[[ MATERIAL PROVIDED, beginning ]]
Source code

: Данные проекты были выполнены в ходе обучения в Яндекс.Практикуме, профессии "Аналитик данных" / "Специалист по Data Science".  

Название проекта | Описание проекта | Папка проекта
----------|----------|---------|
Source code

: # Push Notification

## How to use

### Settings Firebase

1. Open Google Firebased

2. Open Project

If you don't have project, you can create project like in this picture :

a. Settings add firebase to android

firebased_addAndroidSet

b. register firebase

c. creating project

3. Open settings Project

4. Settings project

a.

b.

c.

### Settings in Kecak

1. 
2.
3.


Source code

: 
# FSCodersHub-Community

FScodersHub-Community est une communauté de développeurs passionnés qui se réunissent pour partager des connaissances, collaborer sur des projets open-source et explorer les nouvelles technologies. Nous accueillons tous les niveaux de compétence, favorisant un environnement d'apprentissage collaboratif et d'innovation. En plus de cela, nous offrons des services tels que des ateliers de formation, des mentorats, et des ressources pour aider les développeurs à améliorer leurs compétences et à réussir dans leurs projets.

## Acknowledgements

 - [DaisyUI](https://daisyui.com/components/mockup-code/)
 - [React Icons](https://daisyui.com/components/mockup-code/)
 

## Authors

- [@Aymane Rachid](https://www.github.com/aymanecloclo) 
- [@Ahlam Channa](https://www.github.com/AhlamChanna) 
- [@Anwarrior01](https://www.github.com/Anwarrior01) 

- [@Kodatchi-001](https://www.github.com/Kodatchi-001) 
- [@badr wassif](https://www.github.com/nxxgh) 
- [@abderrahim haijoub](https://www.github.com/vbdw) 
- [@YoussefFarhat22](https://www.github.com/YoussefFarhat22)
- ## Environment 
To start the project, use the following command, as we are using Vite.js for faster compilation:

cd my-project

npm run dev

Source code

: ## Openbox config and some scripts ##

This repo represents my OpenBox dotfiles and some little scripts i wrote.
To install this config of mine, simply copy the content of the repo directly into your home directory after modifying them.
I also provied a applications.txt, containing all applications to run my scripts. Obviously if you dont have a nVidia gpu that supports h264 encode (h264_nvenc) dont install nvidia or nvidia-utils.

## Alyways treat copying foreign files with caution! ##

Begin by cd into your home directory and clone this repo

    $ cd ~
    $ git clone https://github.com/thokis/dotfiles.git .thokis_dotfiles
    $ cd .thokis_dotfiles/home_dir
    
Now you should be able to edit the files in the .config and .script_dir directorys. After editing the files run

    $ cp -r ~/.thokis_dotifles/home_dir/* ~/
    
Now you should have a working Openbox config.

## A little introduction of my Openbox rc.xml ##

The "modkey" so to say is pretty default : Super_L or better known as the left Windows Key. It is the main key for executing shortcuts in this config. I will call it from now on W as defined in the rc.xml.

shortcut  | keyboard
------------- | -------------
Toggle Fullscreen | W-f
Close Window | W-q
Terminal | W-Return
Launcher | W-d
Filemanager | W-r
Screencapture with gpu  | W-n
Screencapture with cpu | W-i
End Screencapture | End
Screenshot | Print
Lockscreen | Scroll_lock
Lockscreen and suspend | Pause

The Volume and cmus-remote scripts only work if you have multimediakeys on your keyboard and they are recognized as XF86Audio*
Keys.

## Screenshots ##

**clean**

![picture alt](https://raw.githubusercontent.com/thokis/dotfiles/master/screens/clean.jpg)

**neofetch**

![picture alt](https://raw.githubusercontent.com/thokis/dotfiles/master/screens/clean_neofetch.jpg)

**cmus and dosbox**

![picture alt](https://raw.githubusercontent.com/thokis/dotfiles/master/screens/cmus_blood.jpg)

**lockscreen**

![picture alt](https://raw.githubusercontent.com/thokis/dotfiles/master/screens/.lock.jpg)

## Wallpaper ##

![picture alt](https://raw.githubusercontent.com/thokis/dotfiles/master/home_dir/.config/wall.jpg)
[[ MATERIAL PROVIDED, end ]]
• AIM OF THE EXERCISE
Copy the listing in full, and keep every word exactly as it is.

• ANSWER SPACE
Source code

: Данные проекты были выполнены в ходе обучения в Яндекс.Практикуме, профессии "Аналитик данных" / "Специалист по Data Science".  

Название проекта | Описание проекта | Папка проекта
----------|----------|---------|
Source code

: # Push Notification

## How to use

### Settings Firebase

1. Open Google Firebased

2. Open Project

If you don't have project, you can create project like in this picture :

a. Settings add firebase to android

firebased_addAndroidSet

b. register firebase

c. creating project

3. Open settings Project

4. Settings project

a.

b.

c.

### Settings in Kecak

1. 
2.
3.


Source code

: 
# FSCodersHub-Community

FScodersHub-Community est une communauté de développeurs passionnés qui se réunissent pour partager des connaissances, collaborer sur des projets open-source et explorer les nouvelles technologies. Nous accueillons tous les niveaux de compétence, favorisant un environnement d'apprentissage collaboratif et d'innovation. En plus de cela, nous offrons des services tels que des ateliers de formation, des mentorats, et des ressources pour aider les développeurs à améliorer leurs compétences et à réussir dans leurs projets.

## Acknowledgements

 - [DaisyUI](https://daisyui.com/components/mockup-code/)
 - [React Icons](https://daisyui.com/components/mockup-code/)
 

## Authors

- [@Aymane Rachid](https://www.github.com/aymanecloclo) 
- [@Ahlam Channa](https://www.github.com/AhlamChanna) 
- [@Anwarrior01](https://www.github.com/Anwarrior01) 

- [@Kodatchi-001](https://www.github.com/Kodatchi-001) 
- [@badr wassif](https://www.github.com/nxxgh) 
- [@abderrahim haijoub](https://www.github.com/vbdw) 
- [@YoussefFarhat22](https://www.github.com/YoussefFarhat22)
- ## Environment 
To start the project, use the following command, as we are using Vite.js for faster compilation:

cd my-project

npm run dev

Source code

: ## Openbox config and some scripts ##

This repo represents my OpenBox dotfiles and some little scripts i wrote.
To install this config of mine, simply copy the content of the repo directly into your home directory after modifying them.
I also provied a applications.txt, containing all applications to run my scripts. Obviously if you dont have a nVidia gpu that supports h264 encode (h264_nvenc) dont install nvidia or nvidia-utils.

## Alyways treat copying foreign files with caution! ##

Begin by cd into your home directory and clone this repo

    $ cd ~
    $ git clone https://github.com/thokis/dotfiles.git .thokis_dotfiles
    $ cd .thokis_dotfiles/home_dir
    
Now you should be able to edit the files in the .config and .script_dir directorys. After editing the files run

    $ cp -r ~/.thokis_dotifles/home_dir/* ~/
    
Now you should have a working Openbox config.

## A little introduction of my Openbox rc.xml ##

The "modkey" so to say is pretty default : Super_L or better known as the left Windows Key. It is the main key for executing shortcuts in this config. I will call it from now on W as defined in the rc.xml.

shortcut  | keyboard
------------- | -------------
Toggle Fullscreen | W-f
Close Window | W-q
Terminal | W-Return
Launcher | W-d
Filemanager | W-r
Screencapture with gpu  | W-n
Screencapture with cpu | W-i
End Screencapture | End
Screenshot | Print
Lockscreen | Scroll_lock
Lockscreen and suspend | Pause

The Volume and cmus-remote scripts only work if you have multimediakeys on your keyboard and they are recognized as XF86Audio*
Keys.

## Screenshots ##

**clean**

![picture alt](https://raw.githubusercontent.com/thokis/dotfiles/master/screens/clean.jpg)

**neofetch**

![picture alt](https://raw.githubusercontent.com/thokis/dotfiles/master/screens/clean_neofetch.jpg)

**cmus and dosbox**

![picture alt](https://raw.githubusercontent.com/thokis/dotfiles/master/screens/cmus_blood.jpg)

**lockscreen**

![picture alt](https://raw.githubusercontent.com/thokis/dotfiles/master/screens/.lock.jpg)

## Wallpaper ##

![picture alt](https://raw.githubusercontent.com/thokis/dotfiles/master/home_dir/.config/wall.jpg)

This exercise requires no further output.